EXERCISE MATERIALS section start
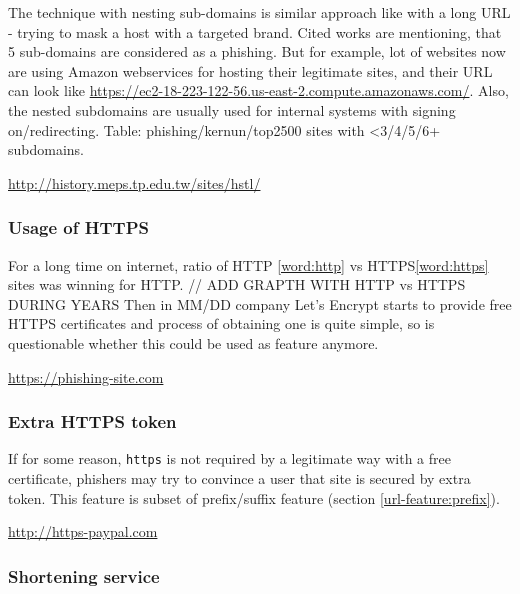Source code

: \documentclass[
  digital, %
  oneside, %
  table,   %
  nolof,     %
  nolot,     %
]{fithesis3}
\newcounter{feature}
\newenvironment{feature}[1]{\stepcounter{feature}%
    \tcolorbox[beamer,%
    noparskip,breakable,
    colback=LightBlue,colframe=DarkBlue,%
    colbacklower=DarkBlue!75!LightBlue,%
    title=Feature~\thefeature: #1]}%
    {\endtcolorbox}
\begin{document}
The technique with nesting sub-domains is similar approach like with a long URL - trying to mask a host with a targeted brand. Cited works are mentioning, that 5 sub-domains are considered as a phishing. But for example, lot of websites now are using Amazon webservices \cite{aws} for hosting their legitimate sites, and their URL can look like \url{	https://ec2-18-223-122-56.us-east-2.compute.amazonaws.com/}. Also, the nested subdomains are usually used for internal systems with signing on/redirecting.
Table: phishing/kernun/top2500 sites with <3/4/5/6+ subdomains. 

\begin{feature}{Nested sub-domains}
\url{http://history.meps.tp.edu.tw/sites/hstl/}
\end{feature}

\subsubsection{Usage of HTTPS \cite{methodical-overview} \cite{url-features-work}}

For a long time on internet, ratio of HTTP \ref{word:http} vs HTTPS\ref{word:https} sites was winning for HTTP. \cite{apwg...}
// ADD GRAPTH WITH HTTP vs HTTPS DURING YEARS
Then in MM/DD company Let's Encrypt starts to provide free HTTPS certificates and process of obtaining one is quite simple, so is questionable whether this could be used as feature anymore.

\begin{feature}{Usage of HTTPS}
\url{https://phishing-site.com}
\end{feature}

\subsubsection{Extra HTTPS token \cite{fresh-phish}}

If for some reason, \texttt{https} is not required by a legitimate way with a free certificate, phishers may try to convince a user that site is secured by extra token. This feature is subset of prefix/suffix feature (section  \ref{url-feature:prefix}).

\begin{feature}{Extra HTTPS token}
\url{http://https-paypal.com}
\end{feature}

\subsubsection{Shortening service \cite{fresh-phish} \cite{phishstorm}}
\end{document}

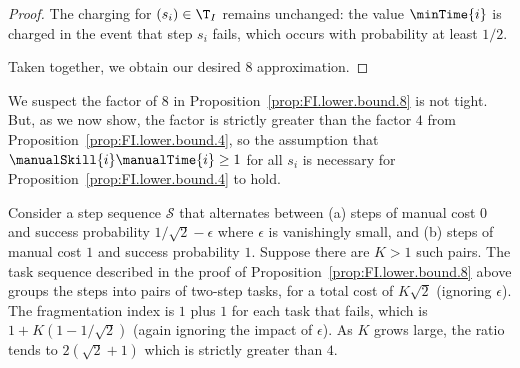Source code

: \begin{proof}
    The charging for $(s_i) \in \T_I$ remains unchanged: the value $\minTime{i}$ is charged in the event that step $s_i$ fails, which occurs with probability at least $1/2$.

    Taken together, we obtain our desired $8$ approximation.
\end{proof}

We suspect the factor of $8$ in Proposition~\ref{prop:FI.lower.bound.8} is not tight. 
But, as we now show, the factor is strictly greater than the factor $4$ from Proposition~\ref{prop:FI.lower.bound.4}, so the assumption that $\manualSkill{i}\manualTime{i} \geq 1$ for all $s_i$ is necessary for Proposition~\ref{prop:FI.lower.bound.4} to hold.

Consider a step sequence $\mathcal{S}$ that alternates between (a) steps of manual cost $0$ and success probability $1/\sqrt{2} - \epsilon$ where $\epsilon$ is vanishingly small, and (b) steps of manual cost $1$ and success probability $1$.  
Suppose there are $K > 1$ such pairs.  
The task sequence described in the proof of Proposition~\ref{prop:FI.lower.bound.8} above groups the steps into pairs of two-step tasks, for a total cost of $K \sqrt{2}$ (ignoring $\epsilon$).  
The fragmentation index is $1$ plus $1$ for each task that fails, which is $1 + K(1 - 1/\sqrt{2})$ (again ignoring the impact of $\epsilon$).  
As $K$ grows large, the ratio tends to $2(\sqrt{2}+1)$ which is strictly greater than $4$.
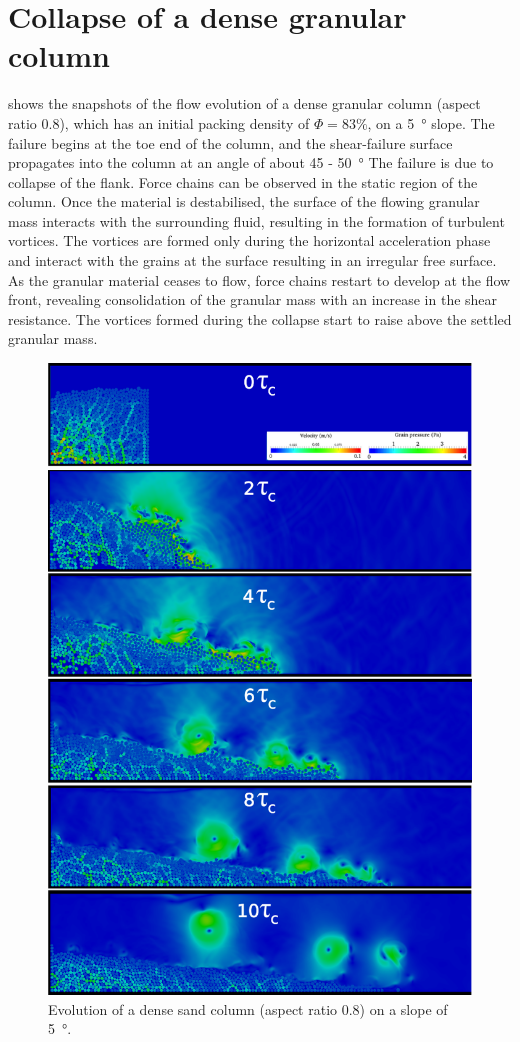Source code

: \documentclass[12pt,twoside]{tuhhproc-en}
\begin{document}
\section{Collapse of a dense granular column}
 shows the snapshots of the flow evolution of a dense granular column (aspect ratio 0.8), which has an initial packing density of $\Phi = 83\%$, on a \SI{5}{\degree} slope. The failure begins at the toe end of the column, and the shear-failure surface propagates into the column at an angle of about 45 - \SI{50}{\degree} The failure is due to collapse of the flank.  Force chains can be observed in the static region of the column. Once the material is destabilised, the surface of the flowing granular mass interacts with the surrounding fluid, resulting in the formation of turbulent vortices. The vortices are formed only during the horizontal acceleration phase and interact with the grains at the surface resulting in an irregular free surface. As the granular material ceases to flow, force chains restart to develop at the flow front, revealing consolidation of the granular mass with an increase in the shear resistance. The vortices formed during the collapse start to raise above the settled granular mass.

\begin{figure}[htpb]
  \centering
\includegraphics[width=0.9\columnwidth]{figs/dense_s5_r09}
\caption{Evolution of a dense sand column (aspect ratio 0.8) on a slope of \SI{5}{\degree}. }
\label{fig:dense-s5-r09}
\end{figure}
\end{document}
EXERCISE MATERIALS section end
> **YOUR ASSIGNMENT**
From the entries, copy every line in which the string "subdomains" can be found.

> **TASK RESPONSE**
The technique with nesting sub-domains is similar approach like with a long URL - trying to mask a host with a targeted brand. Cited works are mentioning, that 5 sub-domains are considered as a phishing. But for example, lot of websites now are using Amazon webservices \cite{aws} for hosting their legitimate sites, and their URL can look like \url{	https://ec2-18-223-122-56.us-east-2.compute.amazonaws.com/}. Also, the nested subdomains are usually used for internal systems with signing on/redirecting.
Table: phishing/kernun/top2500 sites with <3/4/5/6+ subdomains. 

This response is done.